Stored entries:
=== Section Start ===
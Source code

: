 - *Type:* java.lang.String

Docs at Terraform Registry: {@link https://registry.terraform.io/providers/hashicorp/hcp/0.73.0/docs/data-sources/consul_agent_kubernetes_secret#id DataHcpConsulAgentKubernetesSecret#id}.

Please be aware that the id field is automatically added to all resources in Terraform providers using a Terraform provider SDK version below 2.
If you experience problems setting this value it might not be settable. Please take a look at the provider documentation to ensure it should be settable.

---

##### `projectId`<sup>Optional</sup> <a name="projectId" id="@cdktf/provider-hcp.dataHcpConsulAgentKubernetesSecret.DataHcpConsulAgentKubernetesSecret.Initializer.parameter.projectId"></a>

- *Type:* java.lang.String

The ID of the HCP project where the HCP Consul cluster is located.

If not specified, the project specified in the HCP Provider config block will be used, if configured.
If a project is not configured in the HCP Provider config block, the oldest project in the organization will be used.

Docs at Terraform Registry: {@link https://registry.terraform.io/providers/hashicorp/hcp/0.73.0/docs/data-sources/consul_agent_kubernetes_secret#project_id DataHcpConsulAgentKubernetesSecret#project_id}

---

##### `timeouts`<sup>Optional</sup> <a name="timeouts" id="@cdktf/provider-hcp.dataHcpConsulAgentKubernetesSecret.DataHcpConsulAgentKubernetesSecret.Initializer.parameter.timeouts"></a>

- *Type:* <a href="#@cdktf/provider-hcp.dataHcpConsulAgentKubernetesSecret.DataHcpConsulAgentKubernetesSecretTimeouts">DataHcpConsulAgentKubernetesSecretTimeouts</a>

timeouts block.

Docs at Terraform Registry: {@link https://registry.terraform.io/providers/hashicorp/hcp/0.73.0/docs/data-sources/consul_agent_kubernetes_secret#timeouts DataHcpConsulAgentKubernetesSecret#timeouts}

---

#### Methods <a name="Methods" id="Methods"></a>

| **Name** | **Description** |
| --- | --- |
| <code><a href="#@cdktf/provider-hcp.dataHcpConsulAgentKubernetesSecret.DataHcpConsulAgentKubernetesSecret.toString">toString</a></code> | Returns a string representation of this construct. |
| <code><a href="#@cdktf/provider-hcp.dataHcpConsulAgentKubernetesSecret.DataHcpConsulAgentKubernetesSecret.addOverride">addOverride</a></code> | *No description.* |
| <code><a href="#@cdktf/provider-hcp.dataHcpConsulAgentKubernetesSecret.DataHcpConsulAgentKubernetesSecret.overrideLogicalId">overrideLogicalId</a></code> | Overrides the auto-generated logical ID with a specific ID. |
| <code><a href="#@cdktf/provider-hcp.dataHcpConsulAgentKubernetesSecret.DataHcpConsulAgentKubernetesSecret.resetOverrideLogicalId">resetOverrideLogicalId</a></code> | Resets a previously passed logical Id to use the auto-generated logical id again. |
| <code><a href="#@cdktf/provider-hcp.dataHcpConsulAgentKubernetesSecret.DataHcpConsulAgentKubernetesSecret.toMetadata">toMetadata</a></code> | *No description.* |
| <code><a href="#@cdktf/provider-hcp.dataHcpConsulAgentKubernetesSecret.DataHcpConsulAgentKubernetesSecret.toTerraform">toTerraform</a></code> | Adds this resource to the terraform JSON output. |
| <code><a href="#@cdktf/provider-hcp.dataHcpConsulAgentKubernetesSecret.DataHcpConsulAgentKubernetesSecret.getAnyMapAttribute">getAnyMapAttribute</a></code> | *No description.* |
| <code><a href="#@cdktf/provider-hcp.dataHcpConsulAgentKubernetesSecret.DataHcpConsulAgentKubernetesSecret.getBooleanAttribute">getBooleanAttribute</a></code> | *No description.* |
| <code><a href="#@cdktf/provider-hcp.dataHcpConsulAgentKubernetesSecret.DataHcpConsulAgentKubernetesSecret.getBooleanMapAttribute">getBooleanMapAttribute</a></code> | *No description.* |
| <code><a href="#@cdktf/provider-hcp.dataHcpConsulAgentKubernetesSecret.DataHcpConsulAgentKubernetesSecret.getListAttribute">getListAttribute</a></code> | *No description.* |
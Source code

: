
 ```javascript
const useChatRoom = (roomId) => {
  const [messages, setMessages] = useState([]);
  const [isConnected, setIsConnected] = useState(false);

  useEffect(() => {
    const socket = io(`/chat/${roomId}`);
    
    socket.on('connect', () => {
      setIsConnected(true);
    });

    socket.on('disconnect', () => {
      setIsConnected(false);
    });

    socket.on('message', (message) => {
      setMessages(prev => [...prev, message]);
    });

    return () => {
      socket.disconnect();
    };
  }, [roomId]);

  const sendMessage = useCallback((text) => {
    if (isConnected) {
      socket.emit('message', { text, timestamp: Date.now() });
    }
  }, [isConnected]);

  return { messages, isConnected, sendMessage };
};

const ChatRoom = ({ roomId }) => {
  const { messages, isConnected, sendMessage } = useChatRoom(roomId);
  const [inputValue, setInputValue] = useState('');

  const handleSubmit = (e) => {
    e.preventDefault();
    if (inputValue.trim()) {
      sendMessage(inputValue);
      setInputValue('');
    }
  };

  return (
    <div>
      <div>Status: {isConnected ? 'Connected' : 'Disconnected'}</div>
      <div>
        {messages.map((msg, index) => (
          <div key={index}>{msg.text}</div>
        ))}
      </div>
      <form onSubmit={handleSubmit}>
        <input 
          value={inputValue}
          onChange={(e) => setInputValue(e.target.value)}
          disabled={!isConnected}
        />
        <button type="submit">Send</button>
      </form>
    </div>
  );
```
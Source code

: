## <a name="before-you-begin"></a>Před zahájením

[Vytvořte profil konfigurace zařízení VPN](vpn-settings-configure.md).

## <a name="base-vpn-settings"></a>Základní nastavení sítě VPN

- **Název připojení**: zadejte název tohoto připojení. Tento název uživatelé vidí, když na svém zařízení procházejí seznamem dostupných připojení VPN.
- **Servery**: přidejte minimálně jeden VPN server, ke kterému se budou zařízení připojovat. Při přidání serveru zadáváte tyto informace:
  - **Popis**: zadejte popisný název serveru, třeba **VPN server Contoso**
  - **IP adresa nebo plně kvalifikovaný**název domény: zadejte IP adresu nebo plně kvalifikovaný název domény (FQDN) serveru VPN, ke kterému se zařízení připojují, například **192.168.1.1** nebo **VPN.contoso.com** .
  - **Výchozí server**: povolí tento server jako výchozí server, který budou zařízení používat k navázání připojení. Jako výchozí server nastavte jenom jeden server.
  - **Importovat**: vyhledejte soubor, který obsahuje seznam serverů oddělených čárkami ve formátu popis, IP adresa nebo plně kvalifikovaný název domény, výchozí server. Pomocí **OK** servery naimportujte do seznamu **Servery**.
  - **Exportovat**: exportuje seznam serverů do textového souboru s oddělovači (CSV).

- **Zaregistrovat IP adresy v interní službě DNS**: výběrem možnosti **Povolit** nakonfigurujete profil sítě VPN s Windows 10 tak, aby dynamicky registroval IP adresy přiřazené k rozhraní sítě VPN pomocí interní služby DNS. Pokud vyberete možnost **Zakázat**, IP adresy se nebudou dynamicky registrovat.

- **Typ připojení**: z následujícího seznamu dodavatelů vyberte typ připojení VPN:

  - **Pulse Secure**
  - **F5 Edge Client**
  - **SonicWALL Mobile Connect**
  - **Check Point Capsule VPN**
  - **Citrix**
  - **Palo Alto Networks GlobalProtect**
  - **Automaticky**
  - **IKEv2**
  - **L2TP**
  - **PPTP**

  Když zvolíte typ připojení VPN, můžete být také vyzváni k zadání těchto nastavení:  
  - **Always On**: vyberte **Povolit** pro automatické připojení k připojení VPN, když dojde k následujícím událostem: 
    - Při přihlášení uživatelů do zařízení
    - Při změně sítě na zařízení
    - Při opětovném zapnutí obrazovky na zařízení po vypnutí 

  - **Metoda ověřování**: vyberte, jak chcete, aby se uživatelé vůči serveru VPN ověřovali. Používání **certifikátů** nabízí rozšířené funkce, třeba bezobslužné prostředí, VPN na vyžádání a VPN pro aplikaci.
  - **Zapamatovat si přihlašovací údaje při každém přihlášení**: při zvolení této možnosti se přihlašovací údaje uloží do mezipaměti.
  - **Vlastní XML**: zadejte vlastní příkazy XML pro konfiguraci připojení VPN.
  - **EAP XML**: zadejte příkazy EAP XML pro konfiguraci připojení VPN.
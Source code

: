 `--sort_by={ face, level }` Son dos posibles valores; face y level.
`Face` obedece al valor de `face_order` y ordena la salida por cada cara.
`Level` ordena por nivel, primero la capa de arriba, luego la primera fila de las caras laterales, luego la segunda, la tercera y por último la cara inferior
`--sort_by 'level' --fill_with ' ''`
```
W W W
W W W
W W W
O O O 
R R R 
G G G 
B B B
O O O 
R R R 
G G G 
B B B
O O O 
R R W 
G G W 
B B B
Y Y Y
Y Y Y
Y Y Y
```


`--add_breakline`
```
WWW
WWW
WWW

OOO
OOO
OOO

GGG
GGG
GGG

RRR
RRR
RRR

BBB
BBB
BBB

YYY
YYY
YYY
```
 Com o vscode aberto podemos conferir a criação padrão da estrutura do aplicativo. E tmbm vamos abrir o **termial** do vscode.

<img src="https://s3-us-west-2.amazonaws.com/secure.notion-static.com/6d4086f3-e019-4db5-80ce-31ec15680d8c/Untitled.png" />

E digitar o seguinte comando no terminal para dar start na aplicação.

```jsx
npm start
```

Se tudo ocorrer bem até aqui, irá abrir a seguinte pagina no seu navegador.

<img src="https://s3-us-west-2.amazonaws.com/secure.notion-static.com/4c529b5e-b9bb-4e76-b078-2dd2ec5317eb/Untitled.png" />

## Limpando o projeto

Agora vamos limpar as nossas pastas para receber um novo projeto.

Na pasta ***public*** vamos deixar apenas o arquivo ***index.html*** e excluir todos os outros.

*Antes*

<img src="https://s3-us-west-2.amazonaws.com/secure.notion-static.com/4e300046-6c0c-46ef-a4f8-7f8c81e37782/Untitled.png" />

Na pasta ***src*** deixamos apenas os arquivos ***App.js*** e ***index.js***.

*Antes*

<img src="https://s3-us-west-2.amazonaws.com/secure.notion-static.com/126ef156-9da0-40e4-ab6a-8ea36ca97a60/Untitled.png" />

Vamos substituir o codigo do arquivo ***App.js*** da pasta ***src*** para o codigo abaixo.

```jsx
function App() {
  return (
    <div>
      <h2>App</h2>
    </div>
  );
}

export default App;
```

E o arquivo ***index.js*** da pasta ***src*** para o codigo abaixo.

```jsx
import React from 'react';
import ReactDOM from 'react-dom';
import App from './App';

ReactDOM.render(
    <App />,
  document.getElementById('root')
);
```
=== Section End ===
● **Assignment**
For each line in the records that holds "index", show that line as it stands.

● **Result of the exercise**
        {messages.map((msg, index) => (
          <div key={index}>{msg.text}</div>
Na pasta ***public*** vamos deixar apenas o arquivo ***index.html*** e excluir todos os outros.
Na pasta ***src*** deixamos apenas os arquivos ***App.js*** e ***index.js***.
E o arquivo ***index.js*** da pasta ***src*** para o codigo abaixo.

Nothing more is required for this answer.